Dominic is an all work and no play kind of guy, but he finds himself strongly attracted to this woman who calls herself invisible, and when he challenges her to ask for what she wants from a man, from him, the darkness gets very hot indeed, because it turns out that Callie is more than up to the challenge. But hot elevator sex doesn’t last more than one night, and the next morning both Dominic and Callie have to face daylight, real life, and their questions about what their night together means for the future.
Dominic is the buttoned-down executive who shows his sexy side to Callie and encourages her to ask for what she wants, and they both get more than they expected. The sex is steamy hot, the situation is erotic and Kauffman’s writing makes you long for your own power failure at just the appropriate moment. But even better than the sex is the portrait of two people who decide to risk looking foolish to get a chance at happiness.
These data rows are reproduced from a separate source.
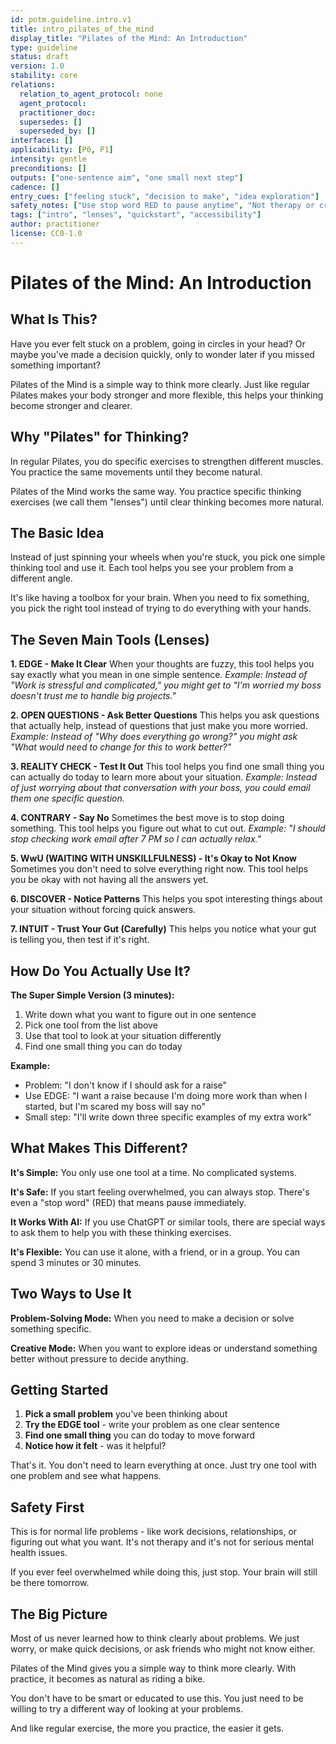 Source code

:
 ```yaml
---
id: potm.guideline.intro.v1
title: intro_pilates_of_the_mind
display_title: "Pilates of the Mind: An Introduction"
type: guideline
status: draft
version: 1.0
stability: core
relations:
  relation_to_agent_protocol: none
  agent_protocol:
  practitioner_doc:
  supersedes: []
  superseded_by: []
interfaces: []
applicability: [P0, P1]
intensity: gentle
preconditions: []
outputs: ["one-sentence aim", "one small next step"]
cadence: []
entry_cues: ["feeling stuck", "decision to make", "idea exploration"]
safety_notes: ["Use stop word RED to pause anytime", "Not therapy or crisis support"]
tags: ["intro", "lenses", "quickstart", "accessibility"]
author: practitioner
license: CC0-1.0
---
```

# Pilates of the Mind: An Introduction

## What Is This?

Have you ever felt stuck on a problem, going in circles in your head? Or maybe you've made a decision quickly, only to wonder later if you missed something important?

Pilates of the Mind is a simple way to think more clearly. Just like regular Pilates makes your body stronger and more flexible, this helps your thinking become stronger and clearer.

## Why "Pilates" for Thinking?

In regular Pilates, you do specific exercises to strengthen different muscles. You practice the same movements until they become natural.

Pilates of the Mind works the same way. You practice specific thinking exercises (we call them "lenses") until clear thinking becomes more natural.

## The Basic Idea

Instead of just spinning your wheels when you're stuck, you pick one simple thinking tool and use it. Each tool helps you see your problem from a different angle.

It's like having a toolbox for your brain. When you need to fix something, you pick the right tool instead of trying to do everything with your hands.

## The Seven Main Tools (Lenses)

**1. EDGE - Make It Clear**
When your thoughts are fuzzy, this tool helps you say exactly what you mean in one simple sentence.
*Example: Instead of "Work is stressful and complicated," you might get to "I'm worried my boss doesn't trust me to handle big projects."*

**2. OPEN QUESTIONS - Ask Better Questions**
This helps you ask questions that actually help, instead of questions that just make you more worried.
*Example: Instead of "Why does everything go wrong?" you might ask "What would need to change for this to work better?"*

**3. REALITY CHECK - Test It Out**
This tool helps you find one small thing you can actually do today to learn more about your situation.
*Example: Instead of just worrying about that conversation with your boss, you could email them one specific question.*

**4. CONTRARY - Say No**
Sometimes the best move is to stop doing something. This tool helps you figure out what to cut out.
*Example: "I should stop checking work email after 7 PM so I can actually relax."*

**5. WwU (WAITING WITH UNSKILLFULNESS) - It's Okay to Not Know**
Sometimes you don't need to solve everything right now. This tool helps you be okay with not having all the answers yet.

**6. DISCOVER - Notice Patterns**
This helps you spot interesting things about your situation without forcing quick answers.

**7. INTUIT - Trust Your Gut (Carefully)**
This helps you notice what your gut is telling you, then test if it's right.

## How Do You Actually Use It?

**The Super Simple Version (3 minutes):**
1. Write down what you want to figure out in one sentence
2. Pick one tool from the list above
3. Use that tool to look at your situation differently
4. Find one small thing you can do today

**Example:**
- Problem: "I don't know if I should ask for a raise"
- Use EDGE: "I want a raise because I'm doing more work than when I started, but I'm scared my boss will say no"
- Small step: "I'll write down three specific examples of my extra work"

## What Makes This Different?

**It's Simple:** You only use one tool at a time. No complicated systems.

**It's Safe:** If you start feeling overwhelmed, you can always stop. There's even a "stop word" (RED) that means pause immediately.

**It Works With AI:** If you use ChatGPT or similar tools, there are special ways to ask them to help you with these thinking exercises.

**It's Flexible:** You can use it alone, with a friend, or in a group. You can spend 3 minutes or 30 minutes.

## Two Ways to Use It

**Problem-Solving Mode:** When you need to make a decision or solve something specific.

**Creative Mode:** When you want to explore ideas or understand something better without pressure to decide anything.

## Getting Started

1. **Pick a small problem** you've been thinking about
2. **Try the EDGE tool** - write your problem as one clear sentence  
3. **Find one small thing** you can do today to move forward
4. **Notice how it felt** - was it helpful?

That's it. You don't need to learn everything at once. Just try one tool with one problem and see what happens.

## Safety First

This is for normal life problems - like work decisions, relationships, or figuring out what you want. It's not therapy and it's not for serious mental health issues.

If you ever feel overwhelmed while doing this, just stop. Your brain will still be there tomorrow.

## The Big Picture

Most of us never learned how to think clearly about problems. We just worry, or make quick decisions, or ask friends who might not know either.

Pilates of the Mind gives you a simple way to think more clearly. With practice, it becomes as natural as riding a bike.

You don't have to be smart or educated to use this. You just need to be willing to try a different way of looking at your problems.

And like regular exercise, the more you practice, the easier it gets.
Gertie heaves the tree limb across the road just as soon as she hears the snarl of the motorcycle, then watches as the bike and its rider hurtle into the air, landing face first in her garden. Bikers are the bane of Gertie’s existence. Her niece Nell kneels over the handsome, longhaired gang member, afraid he’s dead. But as she starts CPR on him, the corpse suddenly sticks its tongue in her mouth, and a hand grabs the back of her head for a long, hot kiss. When she pulls free, the biker winks at her and passes out again.
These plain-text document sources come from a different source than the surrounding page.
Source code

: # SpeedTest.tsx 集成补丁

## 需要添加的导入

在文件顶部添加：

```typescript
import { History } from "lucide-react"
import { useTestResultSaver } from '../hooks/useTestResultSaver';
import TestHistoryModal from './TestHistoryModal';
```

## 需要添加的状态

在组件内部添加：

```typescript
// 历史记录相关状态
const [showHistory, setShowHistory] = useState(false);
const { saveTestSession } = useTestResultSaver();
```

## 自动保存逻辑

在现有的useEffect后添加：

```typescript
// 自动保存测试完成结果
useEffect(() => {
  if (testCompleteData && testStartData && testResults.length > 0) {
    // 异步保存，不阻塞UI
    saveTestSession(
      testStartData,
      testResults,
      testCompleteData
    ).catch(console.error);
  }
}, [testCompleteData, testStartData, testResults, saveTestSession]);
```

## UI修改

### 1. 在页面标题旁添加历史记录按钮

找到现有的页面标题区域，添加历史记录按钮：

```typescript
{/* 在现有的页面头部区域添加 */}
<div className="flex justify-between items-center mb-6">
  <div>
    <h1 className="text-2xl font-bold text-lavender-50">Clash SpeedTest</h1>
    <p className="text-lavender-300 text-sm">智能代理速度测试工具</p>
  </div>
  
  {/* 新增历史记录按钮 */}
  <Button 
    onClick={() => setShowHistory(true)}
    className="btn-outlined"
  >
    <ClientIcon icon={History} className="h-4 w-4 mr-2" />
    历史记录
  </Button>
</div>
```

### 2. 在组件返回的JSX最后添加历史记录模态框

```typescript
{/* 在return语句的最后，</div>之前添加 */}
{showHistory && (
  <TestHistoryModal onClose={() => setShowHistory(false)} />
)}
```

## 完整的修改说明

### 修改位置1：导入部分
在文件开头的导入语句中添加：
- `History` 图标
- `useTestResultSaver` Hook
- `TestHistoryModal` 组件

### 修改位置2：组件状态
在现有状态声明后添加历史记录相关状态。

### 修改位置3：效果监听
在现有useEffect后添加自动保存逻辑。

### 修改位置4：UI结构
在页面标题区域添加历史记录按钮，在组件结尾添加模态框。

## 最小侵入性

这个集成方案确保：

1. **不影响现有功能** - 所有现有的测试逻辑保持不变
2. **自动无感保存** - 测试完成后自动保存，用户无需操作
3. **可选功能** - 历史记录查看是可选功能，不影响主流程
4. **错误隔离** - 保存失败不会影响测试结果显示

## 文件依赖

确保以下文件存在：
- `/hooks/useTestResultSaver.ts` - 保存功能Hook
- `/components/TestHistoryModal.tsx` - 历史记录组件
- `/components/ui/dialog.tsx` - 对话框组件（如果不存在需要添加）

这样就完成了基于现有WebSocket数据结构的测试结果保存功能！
When he wakes up again, the biker doesn’t remember a thing about his life before the crash, other than his hottie girlfriend, Nell. The doctor advises Nell to keep the charade going until his memory returns, and once she realizes that the stranger is her every sexual fantasy come true, Nell isn’t about to say anything to him except “Yes, Yes, YES!” And of course, the biker isn’t really a bad boy, but a good guy working undercover in the biker gang, although it’s the undercover work with Nell he really enjoys.
The plot is predictable from beginning to end, but the three central characters are engaging and their interactions amusing. But it’s the hot sexual connection between the good girl and the bad boy that makes “A Fast Ride,” by Nancy Warren worth reading, and maybe worth reading twice.